The wordpiece tokenization used in BERT necessarily breaks words like playing into “play” and “##ing”. This helps in two ways:
- It helps limit the size of Vocabulary as we don’t have to keep the various forms of words like playing, plays, player etc. in our vocabulary.
- It helps us with out-of-vocab words. For example, if plays don’t occur in the vocabulary, we might still have embeddings for play and ##s
Token Embeddings: We then get the Token embeddings by indexing a Matrix of size 30000×768(H). Here, 30000 is the Vocab length after wordpiece tokenization. The weights of this matrix would be learned while training.
Segment Embeddings: For tasks such as question answering, we should specify which segment this sentence is from. These are either all 0 vectors of H length if the embedding is from sentence 1, or a vector of 1’s if the embedding is from sentence 2.
Position Embeddings: These are the embeddings used to specify the position of words in the sequence, the same as we did in the transformer architecture. So we essentially have a constant matrix with some preset pattern. This matrix has the number of columns as 768. The first row of this matrix is the embedding for token [CLS], the second row is embedding for the word “my”, the third row is embedding for the word “dog” and so on.
So the Final Input given to BERT is Token Embeddings + Segment Embeddings + Position Embeddings.
3. Training Masked LM:
We finally reach the most interesting part of BERT here, as this is where most of the novel concepts are introduced. We will try to explain these concepts by going through various architecture attempts and finding faults with each of them to arrive at the final BERT architecture.
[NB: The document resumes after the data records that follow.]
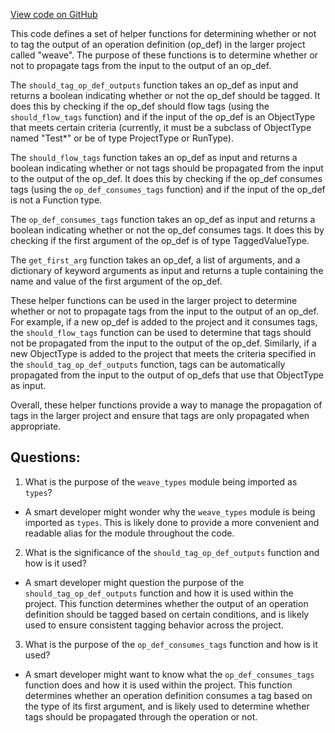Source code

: [View code on GitHub](https://github.com/wandb/weave/weave/language_features/tagging/opdef_util.py)

This code defines a set of helper functions for determining whether or not to tag the output of an operation definition (op_def) in the larger project called "weave". The purpose of these functions is to determine whether or not to propagate tags from the input to the output of an op_def. 

The `should_tag_op_def_outputs` function takes an op_def as input and returns a boolean indicating whether or not the op_def should be tagged. It does this by checking if the op_def should flow tags (using the `should_flow_tags` function) and if the input of the op_def is an ObjectType that meets certain criteria (currently, it must be a subclass of ObjectType named "Test*" or be of type ProjectType or RunType). 

The `should_flow_tags` function takes an op_def as input and returns a boolean indicating whether or not tags should be propagated from the input to the output of the op_def. It does this by checking if the op_def consumes tags (using the `op_def_consumes_tags` function) and if the input of the op_def is not a Function type. 

The `op_def_consumes_tags` function takes an op_def as input and returns a boolean indicating whether or not the op_def consumes tags. It does this by checking if the first argument of the op_def is of type TaggedValueType. 

The `get_first_arg` function takes an op_def, a list of arguments, and a dictionary of keyword arguments as input and returns a tuple containing the name and value of the first argument of the op_def. 

These helper functions can be used in the larger project to determine whether or not to propagate tags from the input to the output of an op_def. For example, if a new op_def is added to the project and it consumes tags, the `should_flow_tags` function can be used to determine that tags should not be propagated from the input to the output of the op_def. Similarly, if a new ObjectType is added to the project that meets the criteria specified in the `should_tag_op_def_outputs` function, tags can be automatically propagated from the input to the output of op_defs that use that ObjectType as input. 

Overall, these helper functions provide a way to manage the propagation of tags in the larger project and ensure that tags are only propagated when appropriate.
## Questions: 
 1. What is the purpose of the `weave_types` module being imported as `types`?
- A smart developer might wonder why the `weave_types` module is being imported as `types`. This is likely done to provide a more convenient and readable alias for the module throughout the code.

2. What is the significance of the `should_tag_op_def_outputs` function and how is it used?
- A smart developer might question the purpose of the `should_tag_op_def_outputs` function and how it is used within the project. This function determines whether the output of an operation definition should be tagged based on certain conditions, and is likely used to ensure consistent tagging behavior across the project.

3. What is the purpose of the `op_def_consumes_tags` function and how is it used?
- A smart developer might want to know what the `op_def_consumes_tags` function does and how it is used within the project. This function determines whether an operation definition consumes a tag based on the type of its first argument, and is likely used to determine whether tags should be propagated through the operation or not.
Attempt 1: So, for example, if we set up BERT training as below:
We try to predict each word of the input sequence using our training data with Cross-Entropy loss.
Can you guess a potential problem with this approach?
The problem is that the learning task is trivial.
The network knows beforehand what it has to predict, and it can thus easily learn weights to reach a 100% classification accuracy.
Attempt 2: Masked LM: This starts the beginning of the paper’s approach to overcoming the previous approach’s problem. We mask 15% random words in each training input sequence and just predict output for those words. In Pictorial terms:
Thus the loss gets calculated only over masked words. So now the model learns to predict words it hasn’t seen while seeing all the context around those words.
Please note, we have masked 3 words here even when we should mask just 1 word as 15% of 8 is 1 to explain in this toy example.
Can you find the problem with this approach?
This model has essentially learned that it should predict good probabilities for only the [MASK] token. That is at the prediction time or at the fine-tuning time when this model will not get [MASK] as input; the model won’t predict good contextual embeddings.
Attempt 3: Masked LM with random Words:
In this attempt, we will still mask 15% of the positions. But we will replace any word in 20% of those masked tokens by some random word. We do this because we want to let the model know that we still want some output when the word is not a [MASK] token. So if we have a sequence of length 500, we will mask 75 tokens(15% of 500), and in those 75 tokens, 15 tokens(20 % of 75) would be replaced by random words. Pictorially, here we replace some of the masks by random words.
Advantage: The network will still work with any word now.
Problem: The network has learned that Input Word is never equal to the Output word. That is the output vector at the position of “random word” would never be “random word.”
Attempt 4: Masked LM with Random Words and Unmasked Words
To solve this problem, the authors suggest the below training setup.
The training data generator chooses 15% of the token positions at random for prediction. If the i-th token is chosen, we replace the i-th token with (1) the [MASK] token 80% of the time (2) a random token 10% of the time (3) the unchanged i-th token 10% of the time
So if we have a sequence of length 500, we will mask 75 tokens(15% of 500), and in those 75 tokens, 7 tokens(10 % of 75) would be replaced by random words, and 7 tokens (10% of 75) will be used as it is. Pictorially, we replace some of the masks with random words and replace some of the masks by actual words.
So, now we have the best setup where our model doesn’t learn any unsavory patterns.
But what if we keep only Mask + Unmask Setup? The model will learn that whenever the word is present, just predict that word.
4. Training Additional NSP Task
From the BERT paper:
Many important downstream tasks such as Question Answering (QA) and Natural Language Inference (NLI) are based on understanding the relationship between two sentences, which is not directly captured by language modeling. In order to train a model that understands sentence relationships, we pre-train for a binarized next sentence prediction task that can be trivially generated from any monolingual corpus.
So, now we understand the Masked LM task, BERT Model also has one more training task which goes in parallel while Training Masked LM task. This task is called Next Sentence Prediction (NSP). So while creating the training data, we choose the sentences A and B for each training example such that 50% of the time B is the actual next sentence that follows A (labelled as IsNext), and 50% of the time it is a random sentence from the corpus (labelled as NotNext). We then use the CLS token output to get the binary loss which is also back propagated through the network to learn the weights.
So we have got the BERT model now that can provide us with contextual embeddings. How can we use it for various tasks?
Fine Tuning for Relevant Task
We already have seen how we can use BERT for the classification task by adding a few layers on top of the [CLS] output and fine tuning the weights.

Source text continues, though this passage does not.